Unendo Poe e Lovecraft Richard Corben ha imbastito una storia piuttosto ricca in cui convivono fantasmi ed esperimenti disgraziati. L’identità del mostro (e con essa la soluzione del mistero) si manifesta a metà del volume, un’ottima scelta per evitare di creare nel lettore l’aspettativa di una rivelazione che poi magari avrebbe potuto deluderlo. E poi così si dà via libera all’azione, di cui Dimwood è piuttosto generoso.

La narrazione è un po’ frammentaria e alcuni cambi di scena sono repentini e inaspettati o programmaticamente “sleali” (incubi dentro altri incubi): più che confondere, questo approccio appassiona e rinfocola l’interesse del lettore, che difficilmente si annoierà. Le didascalie abbondano, e nemmeno questo è un male: essendo una storia horror un narratore esterno contribuisce a creare la giusta atmosfera. E alla fine, con rara eleganza, Corben risolve in bellezza la storia ricollegandola a un dettaglio dell’inizio – o forse è merito di Beth Corben Reed che sul «plot» del padre ha fatto lo «script» delle ultime 15 pagine?

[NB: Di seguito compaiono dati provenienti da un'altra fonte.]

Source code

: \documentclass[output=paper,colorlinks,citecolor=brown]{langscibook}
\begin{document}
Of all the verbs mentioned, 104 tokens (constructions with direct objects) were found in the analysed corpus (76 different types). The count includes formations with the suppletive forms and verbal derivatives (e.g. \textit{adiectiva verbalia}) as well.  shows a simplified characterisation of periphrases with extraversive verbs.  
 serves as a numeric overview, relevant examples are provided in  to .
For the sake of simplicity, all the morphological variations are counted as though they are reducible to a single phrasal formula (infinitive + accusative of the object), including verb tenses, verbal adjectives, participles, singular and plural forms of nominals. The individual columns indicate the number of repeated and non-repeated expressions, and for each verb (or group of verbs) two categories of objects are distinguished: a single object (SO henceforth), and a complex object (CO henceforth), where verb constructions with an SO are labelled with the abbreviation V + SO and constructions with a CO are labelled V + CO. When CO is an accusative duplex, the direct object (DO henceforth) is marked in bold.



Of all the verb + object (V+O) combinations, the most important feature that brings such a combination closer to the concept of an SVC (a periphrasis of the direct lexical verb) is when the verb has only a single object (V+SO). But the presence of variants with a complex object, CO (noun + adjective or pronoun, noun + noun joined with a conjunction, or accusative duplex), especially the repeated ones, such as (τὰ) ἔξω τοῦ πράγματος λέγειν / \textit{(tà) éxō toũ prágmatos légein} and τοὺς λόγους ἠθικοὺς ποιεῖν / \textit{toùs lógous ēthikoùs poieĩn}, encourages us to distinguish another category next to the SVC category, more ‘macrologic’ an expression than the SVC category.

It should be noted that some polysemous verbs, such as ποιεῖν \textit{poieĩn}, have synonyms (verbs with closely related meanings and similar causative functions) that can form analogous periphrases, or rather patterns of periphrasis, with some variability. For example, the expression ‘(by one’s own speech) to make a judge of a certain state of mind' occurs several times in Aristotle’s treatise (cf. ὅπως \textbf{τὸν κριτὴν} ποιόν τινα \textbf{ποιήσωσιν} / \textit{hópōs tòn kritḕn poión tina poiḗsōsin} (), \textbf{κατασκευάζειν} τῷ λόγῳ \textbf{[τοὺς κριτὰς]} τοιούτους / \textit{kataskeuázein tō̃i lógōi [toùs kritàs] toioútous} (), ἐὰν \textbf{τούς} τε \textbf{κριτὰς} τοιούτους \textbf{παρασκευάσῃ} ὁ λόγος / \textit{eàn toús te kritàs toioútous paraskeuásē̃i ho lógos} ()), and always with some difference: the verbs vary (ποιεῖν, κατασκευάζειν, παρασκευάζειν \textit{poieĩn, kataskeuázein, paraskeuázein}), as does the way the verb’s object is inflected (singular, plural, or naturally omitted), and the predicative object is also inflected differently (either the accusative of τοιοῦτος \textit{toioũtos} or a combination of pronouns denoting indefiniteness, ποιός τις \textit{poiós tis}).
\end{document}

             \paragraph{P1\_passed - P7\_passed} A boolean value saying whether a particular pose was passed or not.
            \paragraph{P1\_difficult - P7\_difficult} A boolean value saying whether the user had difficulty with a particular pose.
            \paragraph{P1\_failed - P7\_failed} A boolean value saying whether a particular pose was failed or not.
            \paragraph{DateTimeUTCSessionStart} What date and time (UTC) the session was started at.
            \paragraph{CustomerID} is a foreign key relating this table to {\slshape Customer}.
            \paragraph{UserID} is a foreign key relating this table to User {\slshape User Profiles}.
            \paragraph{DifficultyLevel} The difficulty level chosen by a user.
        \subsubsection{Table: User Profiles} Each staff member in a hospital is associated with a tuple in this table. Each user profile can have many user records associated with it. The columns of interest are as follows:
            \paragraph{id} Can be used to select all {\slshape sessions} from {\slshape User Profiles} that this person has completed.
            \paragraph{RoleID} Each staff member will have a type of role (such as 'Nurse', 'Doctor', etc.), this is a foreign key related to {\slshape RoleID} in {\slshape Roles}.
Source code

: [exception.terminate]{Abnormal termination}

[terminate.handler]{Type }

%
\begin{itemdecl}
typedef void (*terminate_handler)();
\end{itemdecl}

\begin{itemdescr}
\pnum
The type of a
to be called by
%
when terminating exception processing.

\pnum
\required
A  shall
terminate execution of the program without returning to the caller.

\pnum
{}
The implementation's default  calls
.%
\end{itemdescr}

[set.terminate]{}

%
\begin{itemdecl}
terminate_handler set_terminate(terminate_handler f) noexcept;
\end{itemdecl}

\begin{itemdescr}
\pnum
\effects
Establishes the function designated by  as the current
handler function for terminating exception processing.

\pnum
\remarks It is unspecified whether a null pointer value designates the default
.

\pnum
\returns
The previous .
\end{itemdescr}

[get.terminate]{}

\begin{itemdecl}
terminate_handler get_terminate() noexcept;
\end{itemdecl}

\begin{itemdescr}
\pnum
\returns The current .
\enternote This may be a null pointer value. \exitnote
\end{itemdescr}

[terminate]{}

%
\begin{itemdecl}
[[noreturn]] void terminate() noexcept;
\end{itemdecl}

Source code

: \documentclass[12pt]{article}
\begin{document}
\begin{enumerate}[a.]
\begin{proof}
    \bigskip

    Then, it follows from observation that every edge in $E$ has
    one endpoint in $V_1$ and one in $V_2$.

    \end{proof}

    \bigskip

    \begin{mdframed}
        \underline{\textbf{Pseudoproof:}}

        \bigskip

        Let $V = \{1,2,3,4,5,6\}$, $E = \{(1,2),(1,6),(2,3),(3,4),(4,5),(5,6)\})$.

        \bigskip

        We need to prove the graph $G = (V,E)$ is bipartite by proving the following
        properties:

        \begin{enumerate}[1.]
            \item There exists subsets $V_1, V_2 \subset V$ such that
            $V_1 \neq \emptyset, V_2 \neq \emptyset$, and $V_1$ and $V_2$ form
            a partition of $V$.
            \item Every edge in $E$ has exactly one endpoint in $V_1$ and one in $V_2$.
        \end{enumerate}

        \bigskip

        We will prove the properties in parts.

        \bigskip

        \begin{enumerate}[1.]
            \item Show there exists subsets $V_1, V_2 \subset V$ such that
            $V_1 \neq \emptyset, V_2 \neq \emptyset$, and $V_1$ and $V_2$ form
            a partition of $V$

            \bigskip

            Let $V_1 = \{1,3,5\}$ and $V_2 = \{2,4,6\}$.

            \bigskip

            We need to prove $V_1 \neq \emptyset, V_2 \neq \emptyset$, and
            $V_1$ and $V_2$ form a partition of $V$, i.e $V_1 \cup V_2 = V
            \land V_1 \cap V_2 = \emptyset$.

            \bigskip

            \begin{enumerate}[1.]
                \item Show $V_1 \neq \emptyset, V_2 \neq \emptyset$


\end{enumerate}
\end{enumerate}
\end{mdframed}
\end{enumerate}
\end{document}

E veniamo alla parte grafica. È principalmente grazie all’ambientazione statunitense anni ’20 o ’30 del secolo scorso che si capisce che i personaggi sono esseri umani: per come li ha disegnati Corben, taluni scimmieschi talaltri insettoidi, alcuni avrebbero potuto benissimo essere alieni o mostri. Tanto più che le proporzioni cambiano di vignetta in vignetta e che sono ulteriormente deformate da inquadrature fish eye o da specchio deformante. Una scelta voluta, visto che l’autore ha pure confezionato delle statuine per meglio riprodurli, ma qualcuno riesce a commuoversi o a spaventarsi per la sorte di questi sgorbietti sproporzionati? Beato lui, io non ce l’ho fatta e spesso il ridicolo ha preso il sopravvento, e non so se era quello il proposito di Corben. Gli sfondi, quando ci sono, sarebbero anche dettagliati, ma purtroppo sono inchiostrati con pennellate pesanti e imprecise. E poi ci sono le tette, un po’ il marchio di fabbrica di Corben, buttate lì con finta nonchalance e reale difficoltà nel dare loro una coerenza anatomica. Quasi nulla da eccepire sulla colorazione, se non che l’uso del computer non sempre riesce a evitare un retrogusto artificiale. Purtroppo è inevitabile dare un grande peso all’aspetto grafico del fumetto vista la sovrabbondanza di tavole doppie che vi ha profuso Corben.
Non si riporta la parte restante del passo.